Ять

Я хотел бы полной свободы, но она нужна мне лишь для того, чтобы с максимальной изобретательностью и упорством принуждать к чему-либо самого себя. Я хотел бы измысливать себе новые и новые трудности — но так, чтобы никто не ограничивал меня в моем изощренном самомучительстве.

Есть милосердие природы или истории, по чьему попущению голод всегда сопутствует великим катаклизмам: голодный воспринимает мир как во сне, он слишком сосредоточен на мысли о пище и не успевает задуматься об ужасе происходящего. Если б не голод — очевидцы Столетней войны или нашего Смутного времени попросту сошли бы с ума, глядя на дело рук своих, — но совесть их молчала, ум спал.

У меня было тайное соображение, что соблюдение орфографических законов как-то связано с уважением нравственных, — но это так же наивно, как полагать, будто человек законопослушный всегда становится образцом морали.

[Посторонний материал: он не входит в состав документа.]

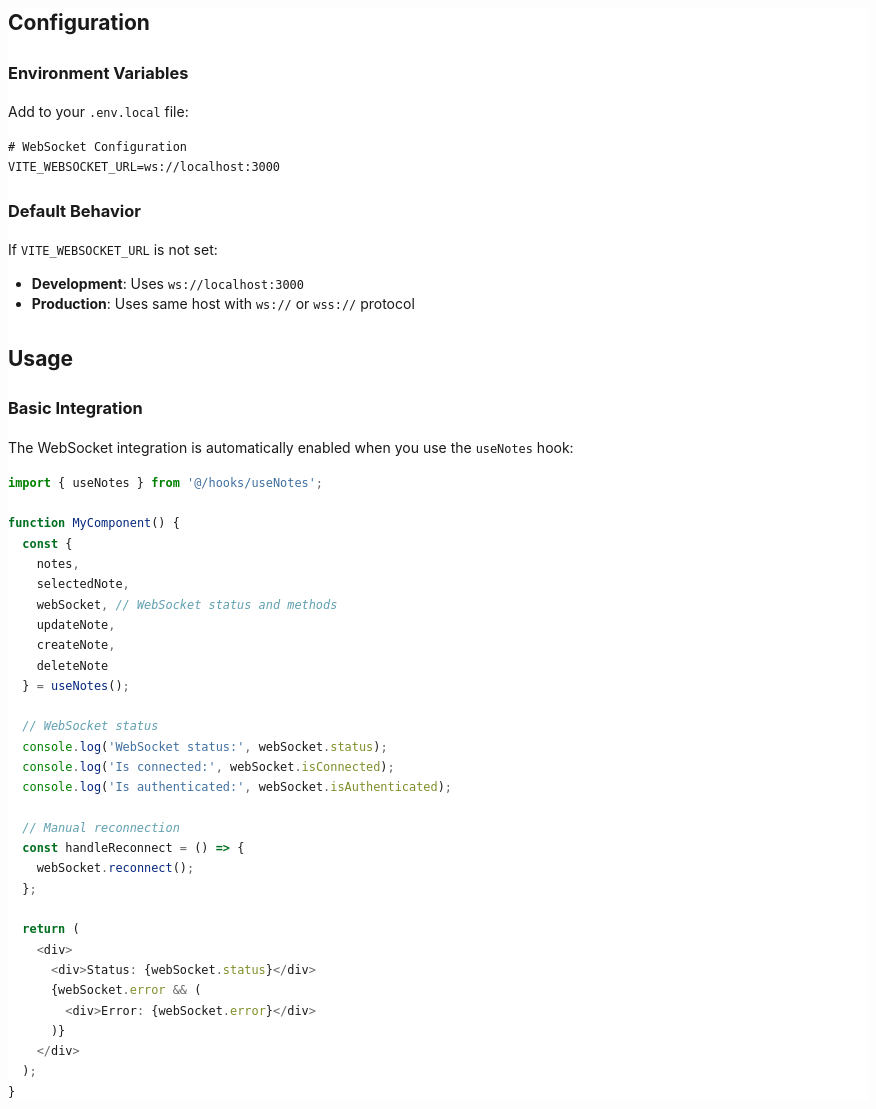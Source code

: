 ## Configuration

### Environment Variables

Add to your `.env.local` file:

```env
# WebSocket Configuration
VITE_WEBSOCKET_URL=ws://localhost:3000
```

### Default Behavior

If `VITE_WEBSOCKET_URL` is not set:
- **Development**: Uses `ws://localhost:3000`
- **Production**: Uses same host with `ws://` or `wss://` protocol

## Usage

### Basic Integration

The WebSocket integration is automatically enabled when you use the `useNotes` hook:

```typescript
import { useNotes } from '@/hooks/useNotes';

function MyComponent() {
  const {
    notes,
    selectedNote,
    webSocket, // WebSocket status and methods
    updateNote,
    createNote,
    deleteNote
  } = useNotes();

  // WebSocket status
  console.log('WebSocket status:', webSocket.status);
  console.log('Is connected:', webSocket.isConnected);
  console.log('Is authenticated:', webSocket.isAuthenticated);

  // Manual reconnection
  const handleReconnect = () => {
    webSocket.reconnect();
  };

  return (
    <div>
      <div>Status: {webSocket.status}</div>
      {webSocket.error && (
        <div>Error: {webSocket.error}</div>
      )}
    </div>
  );
}
```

Я столько знал отъявленных мерзавцев, никогда и ни в чем не преступивших закон... В общем, думал я, думал — и пришел только к одному: грамотность — это свидетельство покорности. Что вот, мол, готов человек к послушанию.

Одна пошлость сменяет другую, зло побеждается только еще большим злом, и нет никаких оснований полагать, что когда-нибудь выйдет иначе.